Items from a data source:
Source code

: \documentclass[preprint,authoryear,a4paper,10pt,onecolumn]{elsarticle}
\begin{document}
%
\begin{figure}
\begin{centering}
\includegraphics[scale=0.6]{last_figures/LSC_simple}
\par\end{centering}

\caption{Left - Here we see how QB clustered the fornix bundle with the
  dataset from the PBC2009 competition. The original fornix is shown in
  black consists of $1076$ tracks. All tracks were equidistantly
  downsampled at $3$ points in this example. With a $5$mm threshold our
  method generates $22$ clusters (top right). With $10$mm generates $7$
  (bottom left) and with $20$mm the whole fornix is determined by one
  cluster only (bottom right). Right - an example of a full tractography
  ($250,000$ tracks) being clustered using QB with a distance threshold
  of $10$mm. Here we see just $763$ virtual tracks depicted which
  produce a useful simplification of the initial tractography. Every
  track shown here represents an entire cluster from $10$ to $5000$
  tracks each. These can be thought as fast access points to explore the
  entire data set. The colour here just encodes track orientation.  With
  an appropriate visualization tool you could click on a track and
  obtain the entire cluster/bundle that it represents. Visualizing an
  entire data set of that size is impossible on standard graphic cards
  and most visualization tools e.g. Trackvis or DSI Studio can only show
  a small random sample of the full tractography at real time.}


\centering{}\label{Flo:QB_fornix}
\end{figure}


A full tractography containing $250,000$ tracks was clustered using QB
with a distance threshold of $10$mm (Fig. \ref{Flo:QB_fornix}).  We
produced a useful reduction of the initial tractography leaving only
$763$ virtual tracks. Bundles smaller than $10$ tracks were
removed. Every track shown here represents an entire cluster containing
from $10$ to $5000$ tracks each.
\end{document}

Task prompt:
Of all the lines above, count the ones that include the string "only" and give the number alone.

Exercise result:
3